Success rarely happens in a vacuum. There is a fraternity of sorts among CEOs,
there is a community among founders and any sort of craftsmen/engineers (this
is why YC is awesome).

Personally I regularly schedule going to technical conferences even if it's
not directly relevant to what I'm currently working on, and meetups to go to.
These let me witness how awesome some people are and remind me of my desire to
be like them, to learn from them. I'm sure most technical folks will agree
with me that conferences are a huge motivator. As well as regularly scheduling
lunch/coffee with people I really respect.

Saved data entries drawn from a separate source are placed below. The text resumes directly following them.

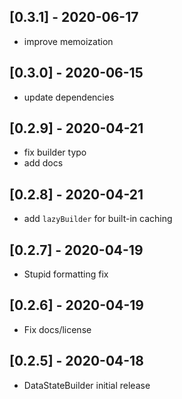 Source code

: ## [0.3.1] - 2020-06-17

 - improve memoization

## [0.3.0] - 2020-06-15

 - update dependencies

## [0.2.9] - 2020-04-21

 - fix builder typo
 - add docs

## [0.2.8] - 2020-04-21

 - add `lazyBuilder` for built-in caching

## [0.2.7] - 2020-04-19

 * Stupid formatting fix

## [0.2.6] - 2020-04-19

 * Fix docs/license

## [0.2.5] - 2020-04-18

* DataStateBuilder initial release
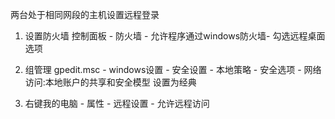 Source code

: 两台处于相同网段的主机设置远程登录
1. 设置防火墙
控制面板 - 防火墙 - 允许程序通过windows防火墙- 勾选远程桌面选项

2. 组管理
gpedit.msc - windows设置 - 安全设置 - 本地策略 - 安全选项 - 网络访问:本地账户的共享和安全模型 设置为经典

3. 右键我的电脑 - 属性 - 远程设置 - 允许远程访问
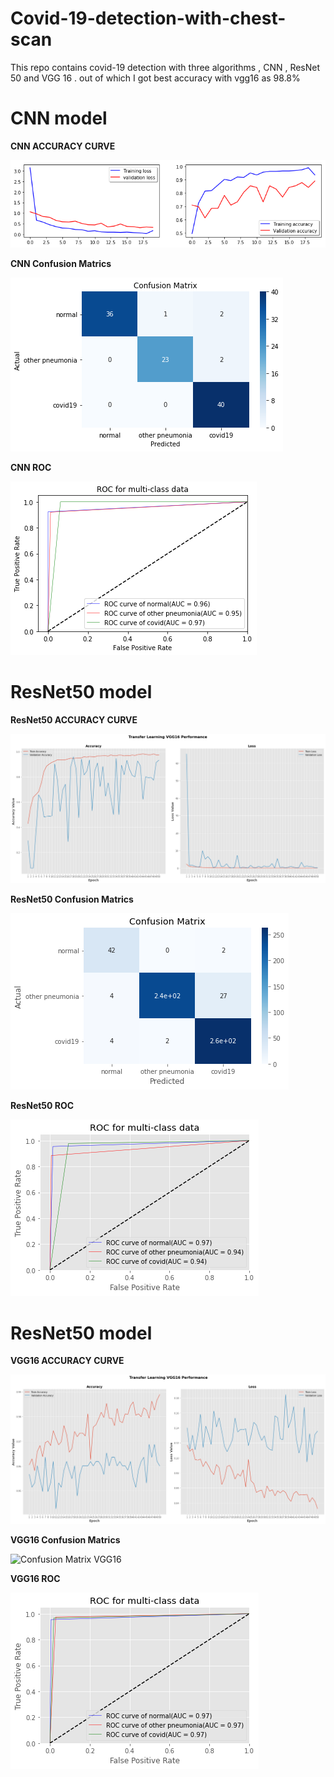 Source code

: # Covid-19-detection-with-chest-scan
This repo contains covid-19 detection with three algorithms , CNN , ResNet 50  and VGG 16 . out of which I got best accuracy with vgg16 as 98.8%

# CNN model

**CNN ACCURACY CURVE**

![Accuracy CNN](CNN%20run/Acc_CNN.png)

**CNN Confusion Matrics**

![Confusion Matrix CNN](CNN%20run/Confusion_Matrix_CNN.png)

**CNN ROC**

![CNN ROC](CNN%20run/ROC_cnn.png)



# ResNet50 model

**ResNet50 ACCURACY CURVE**

![Accuracy ResNet50](Transfer_Learning_ResNet50_GPU/Acc_&_loss_RN50.png)

**ResNet50 Confusion Matrics**

![Confusion Matrix ResNet50](Transfer_Learning_ResNet50_GPU/Confusion%20Matrix_RN50.png)

**ResNet50 ROC**

![ResNet50 ROC](Transfer_Learning_ResNet50_GPU/ROC_RN50.png)


# ResNet50 model

**VGG16 ACCURACY CURVE**

![Accuracy VGG16](TransferLearning_VGG16_GPU/Accuracy%20curve_TL.png)

**VGG16 Confusion Matrics**

![Confusion Matrix VGG16](ransferLearning_VGG16_GPU/Confudion%20Matrix_TL.png)

**VGG16 ROC**

![ROC VGG16](TransferLearning_VGG16_GPU/ROC_TL.png)
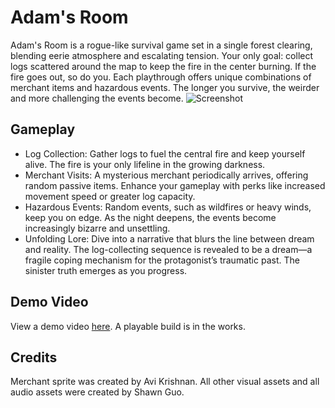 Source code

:# Adam's Room
Adam's Room is a rogue-like survival game set in a single forest clearing, blending eerie atmosphere and escalating tension. Your only goal: collect logs scattered around the map to keep the fire in the center burning. If the fire goes out, so do you. Each playthrough offers unique combinations of merchant items and hazardous events. The longer you survive, the weirder and more challenging the events become.
![Screenshot](https://imgur.com/zxOBbAA.png)

## Gameplay
- Log Collection: Gather logs to fuel the central fire and keep yourself alive. The fire is your only lifeline in the growing darkness.
- Merchant Visits: A mysterious merchant periodically arrives, offering random passive items. Enhance your gameplay with perks like increased movement speed or greater log capacity.
- Hazardous Events: Random events, such as wildfires or heavy winds, keep you on edge. As the night deepens, the events become increasingly bizarre and unsettling.
- Unfolding Lore: Dive into a narrative that blurs the line between dream and reality. The log-collecting sequence is revealed to be a dream—a fragile coping mechanism for the protagonist’s traumatic past. The sinister truth emerges as you progress.

## Demo Video
View a demo video [here](https://youtu.be/_hSjNKDpxdY). A playable build is in the works.

## Credits
Merchant sprite was created by Avi Krishnan.
All other visual assets and all audio assets were created by Shawn Guo.

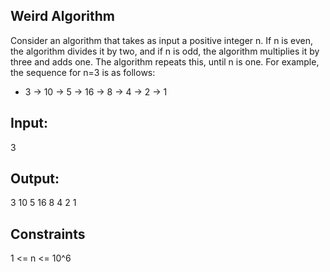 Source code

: ## Weird Algorithm
Consider an algorithm that takes as input a positive integer n. If n is even, the algorithm divides it by two, and if n is odd, the algorithm multiplies it by three and adds one. The algorithm repeats this, until n is one. For example, the sequence for n=3 is as follows:
 * 3 -> 10 -> 5 -> 16 -> 8 -> 4 -> 2 -> 1 

## Input:
3

## Output:
3 10 5 16 8 4 2 1

## Constraints  
1 <= n <= 10^6
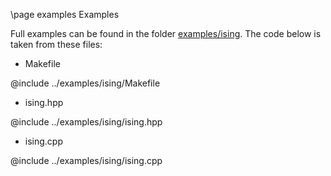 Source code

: \page examples Examples

Full examples can be found in the folder  [examples/ising](../examples/ising/). The code below is taken from these files:

* Makefile

@include ../examples/ising/Makefile

* ising.hpp

@include ../examples/ising/ising.hpp

* ising.cpp

@include ../examples/ising/ising.cpp
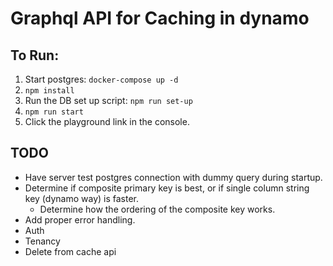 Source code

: # Graphql API for Caching in dynamo

## To Run:
1. Start postgres: `docker-compose up -d`
2. `npm install`
3. Run the DB set up script: `npm run set-up`
5. `npm run start`
6. Click the playground link in the console.

## TODO
- Have server test postgres connection with dummy query during startup.
- Determine if composite primary key is best, or if single column string key (dynamo way) is faster.
    - Determine how the ordering of the composite key works.
- Add proper error handling.
- Auth
- Tenancy
- Delete from cache api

These events remind me of what I'm
"here to do" and I find brings me out of the troughs of low motivation.

Lastly - repetition comes into play always, in everything in life. My first
startup I remember these rollercoaster rides of emotional highs and lows when
we got a first customer (yay!), or found out about a competitor doing it
better than us or beta users not liking the product (crap!). Now, being a bit
more seasoned, I guess I'm just a bit cooler headed just by having "been there
before." The same goes with coding a blank project. And with the boxing
analogy I made in my previous post, even a timid person will probably become
steeled once he has stepped in the ring many, many times.

------
albahk
Re: mundane things I do - When I sit down to start 'producing' something I
will write a short list of to-do items (as few as 3-4) and try to cross off
the first one as soon as possible. This first thing could be "purchase xyz
domain" or "download latest version of Wordpress".

The act of crossing off something gives my mind a mental high and I then
become really productive as I add more items and begin crossing them off.

Another strange thing I do is I will close down all programs and restart my
computer. Once it starts up I will only open the one or two programs I need to
use because it feels much 'cleaner' or perhaps 'fresh' when I do it like this.
I think this may be due to my experiences in the past with windows and memory
leaking programs and TSRs.